PROBLEM DESCRIPTION: Every line below is to be given again precisely; images are to be left out.

DATA SHOWN:
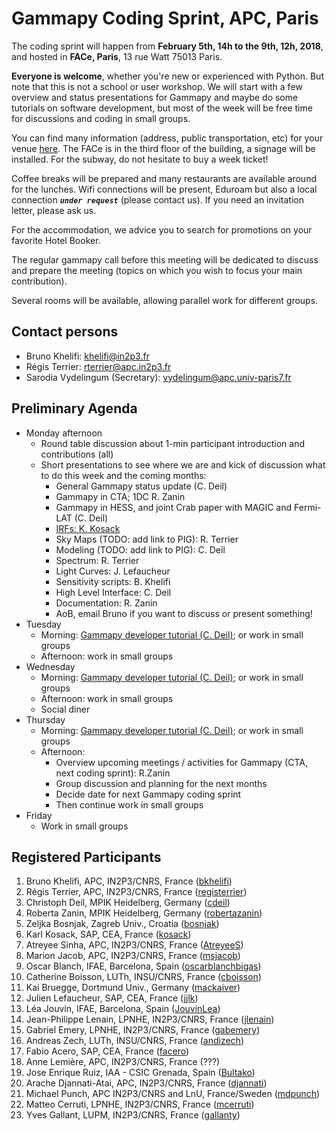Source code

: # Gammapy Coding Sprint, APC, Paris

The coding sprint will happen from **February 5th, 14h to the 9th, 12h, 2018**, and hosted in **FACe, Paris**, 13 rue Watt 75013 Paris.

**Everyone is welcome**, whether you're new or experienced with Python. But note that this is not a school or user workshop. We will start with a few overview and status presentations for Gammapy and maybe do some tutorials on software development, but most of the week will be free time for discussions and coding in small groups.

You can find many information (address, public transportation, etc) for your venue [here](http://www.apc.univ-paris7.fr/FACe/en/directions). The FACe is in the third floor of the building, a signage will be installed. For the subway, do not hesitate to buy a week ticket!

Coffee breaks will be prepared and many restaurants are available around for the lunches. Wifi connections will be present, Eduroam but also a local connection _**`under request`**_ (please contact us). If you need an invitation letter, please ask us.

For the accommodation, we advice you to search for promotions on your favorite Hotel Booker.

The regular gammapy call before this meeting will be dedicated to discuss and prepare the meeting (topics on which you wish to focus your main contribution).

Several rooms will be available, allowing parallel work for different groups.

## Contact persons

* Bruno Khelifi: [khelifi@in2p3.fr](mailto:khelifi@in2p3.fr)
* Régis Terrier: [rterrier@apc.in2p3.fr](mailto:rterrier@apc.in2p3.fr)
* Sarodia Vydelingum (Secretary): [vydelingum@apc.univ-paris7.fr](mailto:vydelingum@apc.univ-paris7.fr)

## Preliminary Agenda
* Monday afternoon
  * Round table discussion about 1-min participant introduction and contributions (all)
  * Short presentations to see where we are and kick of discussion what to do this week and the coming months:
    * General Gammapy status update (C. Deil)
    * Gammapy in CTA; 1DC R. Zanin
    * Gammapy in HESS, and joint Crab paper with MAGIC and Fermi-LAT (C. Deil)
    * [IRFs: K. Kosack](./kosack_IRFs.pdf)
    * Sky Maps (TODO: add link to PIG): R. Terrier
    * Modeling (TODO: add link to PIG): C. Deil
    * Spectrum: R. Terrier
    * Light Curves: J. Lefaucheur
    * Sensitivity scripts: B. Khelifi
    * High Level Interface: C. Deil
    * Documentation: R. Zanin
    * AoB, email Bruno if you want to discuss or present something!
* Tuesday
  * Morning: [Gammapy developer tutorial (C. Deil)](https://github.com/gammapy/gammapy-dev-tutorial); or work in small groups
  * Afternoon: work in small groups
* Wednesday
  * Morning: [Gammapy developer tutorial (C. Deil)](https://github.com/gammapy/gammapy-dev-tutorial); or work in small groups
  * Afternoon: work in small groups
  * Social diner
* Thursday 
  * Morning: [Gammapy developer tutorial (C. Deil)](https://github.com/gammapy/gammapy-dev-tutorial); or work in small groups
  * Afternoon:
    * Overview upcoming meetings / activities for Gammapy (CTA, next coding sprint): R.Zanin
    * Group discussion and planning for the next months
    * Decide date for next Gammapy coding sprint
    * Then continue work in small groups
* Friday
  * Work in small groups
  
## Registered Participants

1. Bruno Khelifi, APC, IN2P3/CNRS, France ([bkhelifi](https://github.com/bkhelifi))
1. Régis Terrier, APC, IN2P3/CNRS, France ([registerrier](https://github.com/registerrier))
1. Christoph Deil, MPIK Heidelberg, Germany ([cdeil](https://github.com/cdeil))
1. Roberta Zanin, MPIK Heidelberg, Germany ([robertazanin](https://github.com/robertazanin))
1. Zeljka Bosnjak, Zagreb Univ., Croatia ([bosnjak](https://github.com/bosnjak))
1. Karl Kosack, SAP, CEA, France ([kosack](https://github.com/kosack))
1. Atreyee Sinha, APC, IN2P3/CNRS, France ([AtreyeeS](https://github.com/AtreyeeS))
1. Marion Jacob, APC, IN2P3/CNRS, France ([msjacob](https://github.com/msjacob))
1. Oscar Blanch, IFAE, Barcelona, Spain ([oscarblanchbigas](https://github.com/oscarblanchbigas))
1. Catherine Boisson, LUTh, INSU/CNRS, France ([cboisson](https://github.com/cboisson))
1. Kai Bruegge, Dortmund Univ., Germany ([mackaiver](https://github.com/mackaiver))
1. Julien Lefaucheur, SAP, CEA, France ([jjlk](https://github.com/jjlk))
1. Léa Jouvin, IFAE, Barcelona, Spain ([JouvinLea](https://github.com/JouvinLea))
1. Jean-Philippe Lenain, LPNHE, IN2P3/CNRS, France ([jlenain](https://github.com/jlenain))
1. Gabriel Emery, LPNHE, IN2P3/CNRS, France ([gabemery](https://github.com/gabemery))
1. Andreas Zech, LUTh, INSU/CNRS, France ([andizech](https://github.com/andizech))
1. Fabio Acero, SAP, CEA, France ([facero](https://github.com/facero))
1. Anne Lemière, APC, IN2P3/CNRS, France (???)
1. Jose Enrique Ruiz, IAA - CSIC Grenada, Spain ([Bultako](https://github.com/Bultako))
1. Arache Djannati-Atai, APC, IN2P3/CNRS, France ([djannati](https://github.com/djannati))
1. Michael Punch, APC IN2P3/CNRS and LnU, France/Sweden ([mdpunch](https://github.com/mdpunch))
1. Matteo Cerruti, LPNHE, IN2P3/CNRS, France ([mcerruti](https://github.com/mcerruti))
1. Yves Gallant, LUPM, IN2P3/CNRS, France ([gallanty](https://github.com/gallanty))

TASK RESULT:
Source code

: # Gammapy Coding Sprint, APC, Paris

The coding sprint will happen from **February 5th, 14h to the 9th, 12h, 2018**, and hosted in **FACe, Paris**, 13 rue Watt 75013 Paris.

**Everyone is welcome**, whether you're new or experienced with Python. But note that this is not a school or user workshop. We will start with a few overview and status presentations for Gammapy and maybe do some tutorials on software development, but most of the week will be free time for discussions and coding in small groups.

You can find many information (address, public transportation, etc) for your venue [here](http://www.apc.univ-paris7.fr/FACe/en/directions). The FACe is in the third floor of the building, a signage will be installed. For the subway, do not hesitate to buy a week ticket!

Coffee breaks will be prepared and many restaurants are available around for the lunches. Wifi connections will be present, Eduroam but also a local connection _**`under request`**_ (please contact us). If you need an invitation letter, please ask us.

For the accommodation, we advice you to search for promotions on your favorite Hotel Booker.

The regular gammapy call before this meeting will be dedicated to discuss and prepare the meeting (topics on which you wish to focus your main contribution).

Several rooms will be available, allowing parallel work for different groups.

## Contact persons

* Bruno Khelifi: [khelifi@in2p3.fr](mailto:khelifi@in2p3.fr)
* Régis Terrier: [rterrier@apc.in2p3.fr](mailto:rterrier@apc.in2p3.fr)
* Sarodia Vydelingum (Secretary): [vydelingum@apc.univ-paris7.fr](mailto:vydelingum@apc.univ-paris7.fr)

## Preliminary Agenda
* Monday afternoon
  * Round table discussion about 1-min participant introduction and contributions (all)
  * Short presentations to see where we are and kick of discussion what to do this week and the coming months:
    * General Gammapy status update (C. Deil)
    * Gammapy in CTA; 1DC R. Zanin
    * Gammapy in HESS, and joint Crab paper with MAGIC and Fermi-LAT (C. Deil)
    * [IRFs: K. Kosack](./kosack_IRFs.pdf)
    * Sky Maps (TODO: add link to PIG): R. Terrier
    * Modeling (TODO: add link to PIG): C. Deil
    * Spectrum: R. Terrier
    * Light Curves: J. Lefaucheur
    * Sensitivity scripts: B. Khelifi
    * High Level Interface: C. Deil
    * Documentation: R. Zanin
    * AoB, email Bruno if you want to discuss or present something!
* Tuesday
  * Morning: [Gammapy developer tutorial (C. Deil)](https://github.com/gammapy/gammapy-dev-tutorial); or work in small groups
  * Afternoon: work in small groups
* Wednesday
  * Morning: [Gammapy developer tutorial (C. Deil)](https://github.com/gammapy/gammapy-dev-tutorial); or work in small groups
  * Afternoon: work in small groups
  * Social diner
* Thursday 
  * Morning: [Gammapy developer tutorial (C. Deil)](https://github.com/gammapy/gammapy-dev-tutorial); or work in small groups
  * Afternoon:
    * Overview upcoming meetings / activities for Gammapy (CTA, next coding sprint): R.Zanin
    * Group discussion and planning for the next months
    * Decide date for next Gammapy coding sprint
    * Then continue work in small groups
* Friday
  * Work in small groups
  
## Registered Participants

1. Bruno Khelifi, APC, IN2P3/CNRS, France ([bkhelifi](https://github.com/bkhelifi))
1. Régis Terrier, APC, IN2P3/CNRS, France ([registerrier](https://github.com/registerrier))
1. Christoph Deil, MPIK Heidelberg, Germany ([cdeil](https://github.com/cdeil))
1. Roberta Zanin, MPIK Heidelberg, Germany ([robertazanin](https://github.com/robertazanin))
1. Zeljka Bosnjak, Zagreb Univ., Croatia ([bosnjak](https://github.com/bosnjak))
1. Karl Kosack, SAP, CEA, France ([kosack](https://github.com/kosack))
1. Atreyee Sinha, APC, IN2P3/CNRS, France ([AtreyeeS](https://github.com/AtreyeeS))
1. Marion Jacob, APC, IN2P3/CNRS, France ([msjacob](https://github.com/msjacob))
1. Oscar Blanch, IFAE, Barcelona, Spain ([oscarblanchbigas](https://github.com/oscarblanchbigas))
1. Catherine Boisson, LUTh, INSU/CNRS, France ([cboisson](https://github.com/cboisson))
1. Kai Bruegge, Dortmund Univ., Germany ([mackaiver](https://github.com/mackaiver))
1. Julien Lefaucheur, SAP, CEA, France ([jjlk](https://github.com/jjlk))
1. Léa Jouvin, IFAE, Barcelona, Spain ([JouvinLea](https://github.com/JouvinLea))
1. Jean-Philippe Lenain, LPNHE, IN2P3/CNRS, France ([jlenain](https://github.com/jlenain))
1. Gabriel Emery, LPNHE, IN2P3/CNRS, France ([gabemery](https://github.com/gabemery))
1. Andreas Zech, LUTh, INSU/CNRS, France ([andizech](https://github.com/andizech))
1. Fabio Acero, SAP, CEA, France ([facero](https://github.com/facero))
1. Anne Lemière, APC, IN2P3/CNRS, France (???)
1. Jose Enrique Ruiz, IAA - CSIC Grenada, Spain ([Bultako](https://github.com/Bultako))
1. Arache Djannati-Atai, APC, IN2P3/CNRS, France ([djannati](https://github.com/djannati))
1. Michael Punch, APC IN2P3/CNRS and LnU, France/Sweden ([mdpunch](https://github.com/mdpunch))
1. Matteo Cerruti, LPNHE, IN2P3/CNRS, France ([mcerruti](https://github.com/mcerruti))
1. Yves Gallant, LUPM, IN2P3/CNRS, France ([gallanty](https://github.com/gallanty))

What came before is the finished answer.